Material and methodsDemographic data

We conducted a retrospective descriptive study of 16 consecutive patients who underwent reverse shoulder arthroplasty combined with glenoid bone graft between June 2015 and September 2018. Consent was obtained from the patients and approval was obtained from our centre's ethics committee (Registration 17/2021) before the start of the study.

Thirteen women (81%) and three men (19%) were included, with a mean age of 68.2 years (range 58–80 years). In terms of aetiology, 13 cases (81%) were primary arthroplasty and 3 (19%) were revision arthroplasty.

The patient data are shown in Table 1.

Table 1.

Demographic data of the patients in the series.

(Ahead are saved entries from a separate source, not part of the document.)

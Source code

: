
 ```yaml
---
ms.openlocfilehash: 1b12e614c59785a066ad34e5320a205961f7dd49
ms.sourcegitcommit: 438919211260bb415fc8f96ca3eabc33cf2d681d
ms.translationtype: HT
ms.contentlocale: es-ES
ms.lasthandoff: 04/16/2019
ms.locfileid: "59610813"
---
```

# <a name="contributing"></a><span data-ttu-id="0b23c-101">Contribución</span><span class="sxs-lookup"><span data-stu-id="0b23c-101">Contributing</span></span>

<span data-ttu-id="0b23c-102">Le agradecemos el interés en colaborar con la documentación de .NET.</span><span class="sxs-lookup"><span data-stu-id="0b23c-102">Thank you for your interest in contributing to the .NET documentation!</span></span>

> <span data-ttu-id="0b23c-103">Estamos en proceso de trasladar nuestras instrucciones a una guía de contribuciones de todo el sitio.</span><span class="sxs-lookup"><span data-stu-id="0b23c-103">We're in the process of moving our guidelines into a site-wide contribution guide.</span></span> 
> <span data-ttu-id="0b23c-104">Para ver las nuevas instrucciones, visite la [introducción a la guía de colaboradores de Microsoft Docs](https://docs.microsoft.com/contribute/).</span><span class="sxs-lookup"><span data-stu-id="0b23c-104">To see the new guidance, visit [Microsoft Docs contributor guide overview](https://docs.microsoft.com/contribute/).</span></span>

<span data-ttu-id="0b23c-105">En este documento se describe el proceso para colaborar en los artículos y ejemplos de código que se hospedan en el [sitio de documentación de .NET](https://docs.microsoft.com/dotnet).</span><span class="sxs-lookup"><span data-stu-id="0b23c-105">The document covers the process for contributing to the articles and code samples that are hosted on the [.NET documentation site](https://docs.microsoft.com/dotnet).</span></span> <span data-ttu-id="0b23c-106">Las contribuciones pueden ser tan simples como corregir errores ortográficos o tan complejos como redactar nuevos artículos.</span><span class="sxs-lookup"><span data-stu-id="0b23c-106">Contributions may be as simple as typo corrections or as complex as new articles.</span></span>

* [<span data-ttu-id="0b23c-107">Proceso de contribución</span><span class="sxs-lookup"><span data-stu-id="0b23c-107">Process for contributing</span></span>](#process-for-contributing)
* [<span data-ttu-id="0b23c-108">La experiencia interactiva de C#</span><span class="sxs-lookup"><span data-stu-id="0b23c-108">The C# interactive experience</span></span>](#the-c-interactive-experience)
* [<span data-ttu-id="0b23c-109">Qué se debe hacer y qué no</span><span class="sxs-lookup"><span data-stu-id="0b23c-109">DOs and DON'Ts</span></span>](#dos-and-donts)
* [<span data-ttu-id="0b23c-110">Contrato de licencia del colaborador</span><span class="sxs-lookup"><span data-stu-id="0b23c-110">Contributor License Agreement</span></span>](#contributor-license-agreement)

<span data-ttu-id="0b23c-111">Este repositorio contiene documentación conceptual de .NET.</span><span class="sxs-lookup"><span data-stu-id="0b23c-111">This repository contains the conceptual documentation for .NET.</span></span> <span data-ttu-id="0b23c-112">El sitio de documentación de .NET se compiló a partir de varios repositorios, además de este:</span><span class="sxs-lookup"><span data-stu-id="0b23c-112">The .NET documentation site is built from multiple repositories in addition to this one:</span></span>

N	Age	Sex	Aetiology	Glenoid defect	Type of graft	Stabilisation method	Size and length of peg
1	59	H	Revision of reverse prosthesis	C3	Distal femur allograft	Glenoid baseplate	S (10mm)
2	65	M	Proximal humerus fracture sequelae	C3	Humeral head autograft	Glenoid baseplate	M (17mm)
3	58	M	Inveterate glenohumeral dislocation	E3A	Humeral head autograft	Glenoid baseplate	XL (29mm)
4	66	M	Inveterate glenohumeral dislocation	E2A	Humeral head autograft	Glenoid baseplate and two cannulated screws	M (17mm)
5	60	M	Proximal humerus fracture sequelae	E3A	Allograft of distal femur	Glenoid baseplate	XL (29mm)
6	67	H	Rotator cuff arthropathy	E3P	Humeral head autograft	Glenoid baseplate	M (17mm)
7	76	M	Revision hemiarthroplasty	C2	Allograft of distal femur	Glenoid baseplate	S (10mm)
8	69	M	Rotator cuff arthropathy	C2	Humeral head autograft	Glenoid baseplate	S (10mm)
9	78	M	Proximal humerus and glenoid fracture	E3A	Humeral head autograft	Glenoid baseplate	XL (29mm)
10	76	M	Omarthrosis	E3P	Humeral head autograft	Glenoid baseplate	M (17mm)
11	67	M	Total prosthesis surface revision	C2	Allograft of distal femur	Glenoid baseplate	S (10mm)
12	68	M	Inveterate glenohumeral dislocation (Fig. 1)	E2A	Humeral head autograft	Glenoid baseplate and two cannulated screws	XL (29mm)
13	70	M	Inveterate glenohumeral dislocation	E3A	Humeral head autograft	Glenoid baseplate	XL (29mm)
14	62	H	Omarthrosis	E3P	Humeral head autograft	Glenoid baseplate	XL (29mm)
15	70	M	Rotator cuff arthropathy	E3P	Humeral head autograft	Glenoid baseplate	XL (29mm)
16	80	M	Proximal humerus fracture sequelae	E3A	Humeral head autograft	Glenoid baseplate	XL (29mm)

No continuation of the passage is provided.